Em nota enviada ao Jornal Grande Bahia nesta sexta-feira (26/12/2025), o Ministério Público do Trabalho (MPT) informou que firmou acordo judicial no valor de R$ 40 milhões com a BYD Auto do Brasil Ltda., a China Jinjiang Construction Brazil Ltda. e a Tecmonta Equipamentos Inteligentes Brasil Co. Ltda., no âmbito de ação civil pública relacionada ao resgate de 224 trabalhadores chineses encontrados em condições análogas à escravidão durante a construção da planta industrial da montadora no município de Camaçari, na Bahia. O acordo ainda depende de homologação pela Justiça do Trabalho.
Do montante total pactuado, R$ 20 milhões correspondem a danos morais individuais, que serão pagos diretamente aos trabalhadores resgatados. Os outros R$ 20 milhões referem-se a danos morais coletivos, a serem depositados em conta judicial e posteriormente destinados a instituições ou fundos indicados pelo MPT.
Além das indenizações financeiras, o acordo estabelece obrigações de fazer e não fazer relacionadas à proteção dos direitos trabalhistas, aplicáveis a todos os estabelecimentos e atividades empresariais das companhias envolvidas. O descumprimento das medidas poderá resultar em multa de R$ 20 mil por trabalhador prejudicado, a cada constatação.
Trabalhadores retornaram à China sem verbas rescisórias
Entre os 224 trabalhadores resgatados, 61 já haviam retornado à China sem receber as verbas rescisórias devidas. O acordo prevê o pagamento integral das rescisões, incluindo valores de FGTS com acréscimo da multa de 40%, além da indenização por dano moral individual, garantindo a reparação mesmo após o retorno dos operários ao país de origem.
Os trabalhadores haviam sido contratados pelas empreiteiras Jinjiang e Tecmonta, que prestavam serviços exclusivos à BYD na obra da fábrica em Camaçari, um dos principais investimentos industriais da montadora no Brasil.

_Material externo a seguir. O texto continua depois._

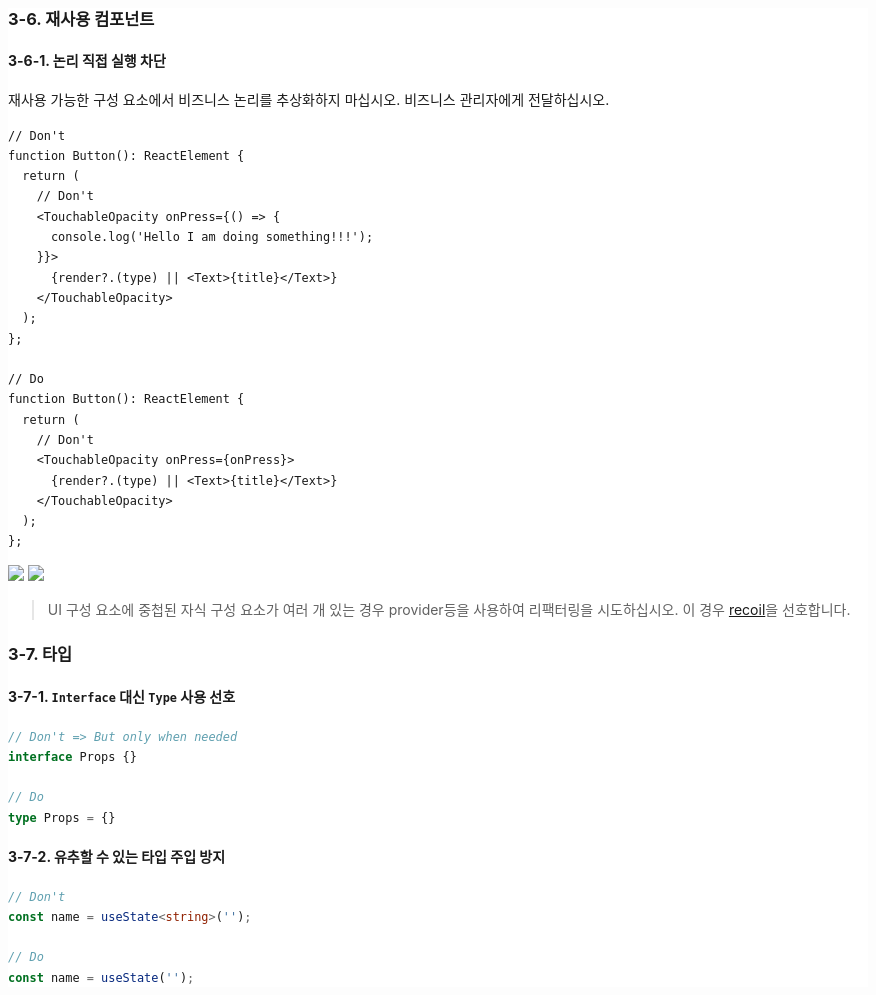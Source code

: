 ### 3-6. 재사용 컴포넌트
#### 3-6-1. 논리 직접 실행 차단
재사용 가능한 구성 요소에서 비즈니스 논리를 추상화하지 마십시오. 비즈니스 관리자에게 전달하십시오.
```tsx
// Don't
function Button(): ReactElement {
  return (
    // Don't
    <TouchableOpacity onPress={() => {
      console.log('Hello I am doing something!!!');
    }}>
      {render?.(type) || <Text>{title}</Text>}
    </TouchableOpacity>
  );
};

// Do
function Button(): ReactElement {
  return (
    // Don't
    <TouchableOpacity onPress={onPress}>
      {render?.(type) || <Text>{title}</Text>}
    </TouchableOpacity>
  );
};
```
<img src="https://github.com/hyochan/code-convention/blob/main/assets/4-1.%20no%20direct%20run.png?raw=true" width="420"/>

<img src="https://github.com/hyochan/code-convention/blob/main/assets/4-1.%20yes%20callback.png" width="420"/>

> UI 구성 요소에 중첩된 자식 구성 요소가 여러 개 있는 경우 provider등을 사용하여 리팩터링을 시도하십시오. 이 경우 [recoil](https://recoiljs.org)을 선호합니다.


### 3-7. 타입

#### 3-7-1. `Interface` 대신 `Type` 사용 선호
```ts
// Don't => But only when needed
interface Props {}

// Do
type Props = {}
```

#### 3-7-2. 유추할 수 있는 타입 주입 방지
```ts
// Don't
const name = useState<string>('');

// Do
const name = useState('');
```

Denúncia anônima deu início à investigação
A apuração teve início em outubro de 2024, após o MPT receber denúncia anônima sobre irregularidades nas condições de trabalho no canteiro de obras. Em 23 de dezembro de 2024, uma força-tarefa interinstitucional realizou a fiscalização no local.
A operação contou com a participação do Ministério Público Federal, da Defensoria Pública da União, do Ministério do Trabalho e Emprego, da Polícia Rodoviária Federal e da Polícia Federal.

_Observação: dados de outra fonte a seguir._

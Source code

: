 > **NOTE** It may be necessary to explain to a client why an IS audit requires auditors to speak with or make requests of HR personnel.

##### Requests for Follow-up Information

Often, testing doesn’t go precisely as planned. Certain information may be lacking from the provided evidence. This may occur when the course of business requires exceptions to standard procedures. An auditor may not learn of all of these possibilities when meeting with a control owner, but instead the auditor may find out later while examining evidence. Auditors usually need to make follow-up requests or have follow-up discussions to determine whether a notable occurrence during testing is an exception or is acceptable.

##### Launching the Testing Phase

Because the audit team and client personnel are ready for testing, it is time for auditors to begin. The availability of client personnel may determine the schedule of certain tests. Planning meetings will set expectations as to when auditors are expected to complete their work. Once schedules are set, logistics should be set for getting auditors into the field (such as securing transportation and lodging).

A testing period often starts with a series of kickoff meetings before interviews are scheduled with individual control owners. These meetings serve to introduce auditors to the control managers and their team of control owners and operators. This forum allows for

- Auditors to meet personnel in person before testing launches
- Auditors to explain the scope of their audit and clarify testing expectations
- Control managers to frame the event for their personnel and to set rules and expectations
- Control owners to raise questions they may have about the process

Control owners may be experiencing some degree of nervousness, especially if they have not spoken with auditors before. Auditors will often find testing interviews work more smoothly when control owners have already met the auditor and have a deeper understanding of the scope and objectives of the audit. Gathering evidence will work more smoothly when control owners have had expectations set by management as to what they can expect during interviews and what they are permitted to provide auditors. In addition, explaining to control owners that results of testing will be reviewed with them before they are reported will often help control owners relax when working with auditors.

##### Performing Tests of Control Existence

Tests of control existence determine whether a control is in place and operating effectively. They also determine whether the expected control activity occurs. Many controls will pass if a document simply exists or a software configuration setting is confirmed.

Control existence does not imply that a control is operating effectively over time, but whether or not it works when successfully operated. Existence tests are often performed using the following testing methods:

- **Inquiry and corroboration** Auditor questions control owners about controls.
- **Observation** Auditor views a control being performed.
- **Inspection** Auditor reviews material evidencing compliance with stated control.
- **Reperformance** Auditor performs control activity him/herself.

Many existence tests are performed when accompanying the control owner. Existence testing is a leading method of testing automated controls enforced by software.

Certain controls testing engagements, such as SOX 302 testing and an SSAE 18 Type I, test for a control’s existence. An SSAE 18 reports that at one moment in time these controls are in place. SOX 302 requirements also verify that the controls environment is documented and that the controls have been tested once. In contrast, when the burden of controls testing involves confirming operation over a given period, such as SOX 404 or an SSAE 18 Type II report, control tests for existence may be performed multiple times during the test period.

Inicialmente, foram resgatados 163 trabalhadores vinculados à Jinjiang. Posteriormente, outros 61 trabalhadores da Tecmonta também foram identificados em situação análoga à escravidão e como vítimas de tráfico internacional de pessoas.
Condições degradantes e indícios de trabalho forçado
De acordo com as investigações, os trabalhadores estavam alojados em instalações precárias, sem condições mínimas de conforto e higiene. As equipes de fiscalização identificaram vigilância armada, retenção de passaportes, contratos com cláusulas ilegais, jornadas exaustivas e ausência de descanso semanal.

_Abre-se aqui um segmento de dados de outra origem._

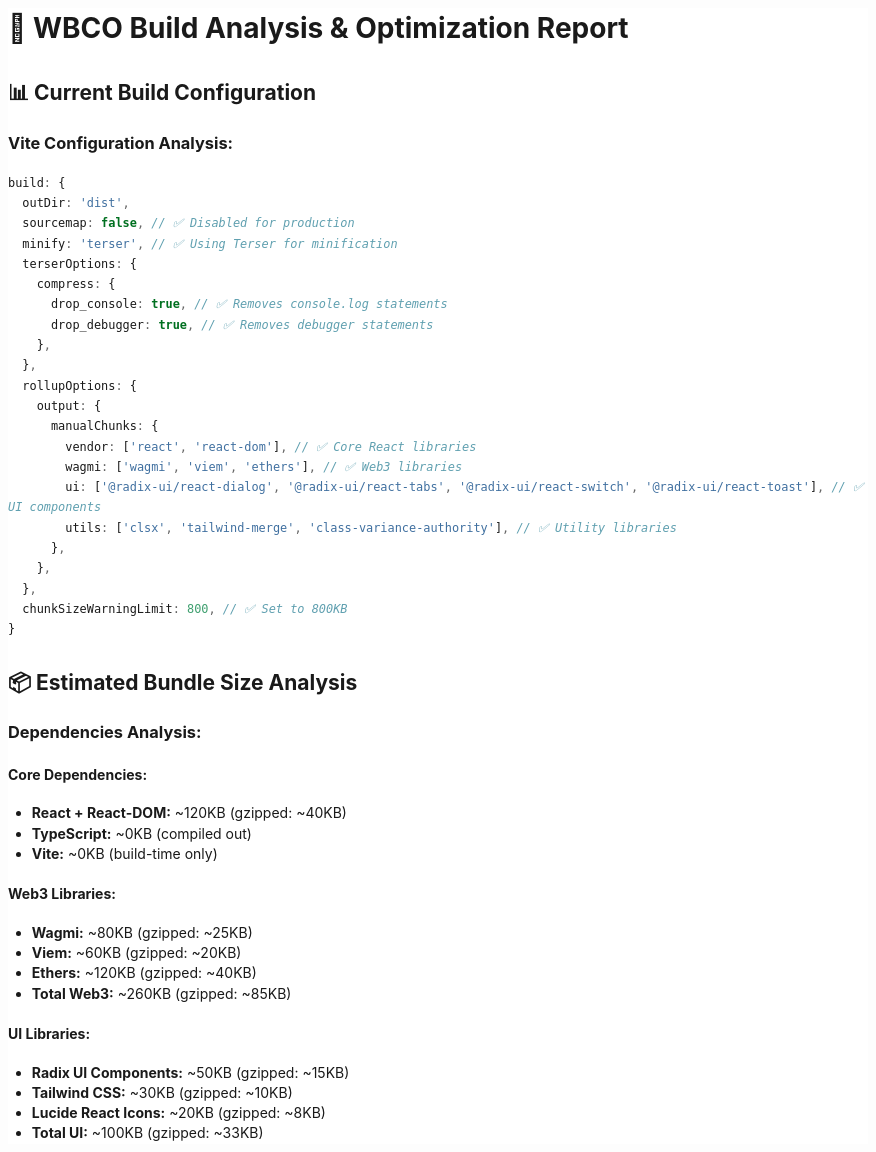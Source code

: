 # 🚀 WBCO Build Analysis & Optimization Report

## 📊 Current Build Configuration

### **Vite Configuration Analysis:**
```typescript
build: {
  outDir: 'dist',
  sourcemap: false, // ✅ Disabled for production
  minify: 'terser', // ✅ Using Terser for minification
  terserOptions: {
    compress: {
      drop_console: true, // ✅ Removes console.log statements
      drop_debugger: true, // ✅ Removes debugger statements
    },
  },
  rollupOptions: {
    output: {
      manualChunks: {
        vendor: ['react', 'react-dom'], // ✅ Core React libraries
        wagmi: ['wagmi', 'viem', 'ethers'], // ✅ Web3 libraries
        ui: ['@radix-ui/react-dialog', '@radix-ui/react-tabs', '@radix-ui/react-switch', '@radix-ui/react-toast'], // ✅ UI components
        utils: ['clsx', 'tailwind-merge', 'class-variance-authority'], // ✅ Utility libraries
      },
    },
  },
  chunkSizeWarningLimit: 800, // ✅ Set to 800KB
}
```

## 📦 Estimated Bundle Size Analysis

### **Dependencies Analysis:**

#### **Core Dependencies:**
- **React + React-DOM:** ~120KB (gzipped: ~40KB)
- **TypeScript:** ~0KB (compiled out)
- **Vite:** ~0KB (build-time only)

#### **Web3 Libraries:**
- **Wagmi:** ~80KB (gzipped: ~25KB)
- **Viem:** ~60KB (gzipped: ~20KB)
- **Ethers:** ~120KB (gzipped: ~40KB)
- **Total Web3:** ~260KB (gzipped: ~85KB)

#### **UI Libraries:**
- **Radix UI Components:** ~50KB (gzipped: ~15KB)
- **Tailwind CSS:** ~30KB (gzipped: ~10KB)
- **Lucide React Icons:** ~20KB (gzipped: ~8KB)
- **Total UI:** ~100KB (gzipped: ~33KB)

Também foi constatada a exigência de pagamento de caução, a retenção de até 70% dos salários e a imposição de ônus excessivo para rescisão contratual, fatores que, segundo o MPT, caracterizam trabalho forçado nos termos da legislação brasileira e de convenções internacionais ratificadas pelo Brasil.
Tramitação judicial
A ação civil pública tramita sob o processo nº 0000449-07.2025.5.05.0134. A homologação do acordo pela Justiça do Trabalho é a etapa necessária para que os pagamentos e as obrigações assumidas passem a produzir efeitos jurídicos plenos.
Trabalho escravo contemporâneo
O acordo firmado pelo MPT representa um dos maiores desdobramentos recentes envolvendo trabalho escravo contemporâneo em grandes projetos industriais no Brasil, atingindo diretamente uma multinacional estratégica para a política de reindustrialização e transição energética do país. O caso expõe fragilidades na fiscalização de cadeias produtivas terceirizadas, mesmo em empreendimentos de alto valor econômico e visibilidade institucional.
A responsabilização solidária de contratantes e empreiteiras reforça a interpretação de que não há dissociação entre a atividade-fim e as condições de trabalho nos canteiros, sobretudo quando os serviços são prestados de forma exclusiva. O episódio também evidencia tensões entre a atração de investimentos estrangeiros e o cumprimento rigoroso da legislação trabalhista brasileira.
Por fim, a situação levanta questionamentos sobre os mecanismos preventivos adotados por grandes grupos empresariais, especialmente em contextos de contratação internacional de mão de obra, e sobre a necessidade de controles mais rigorosos e permanentes, para evitar que violações graves de direitos humanos se repitam sob a lógica da terceirização.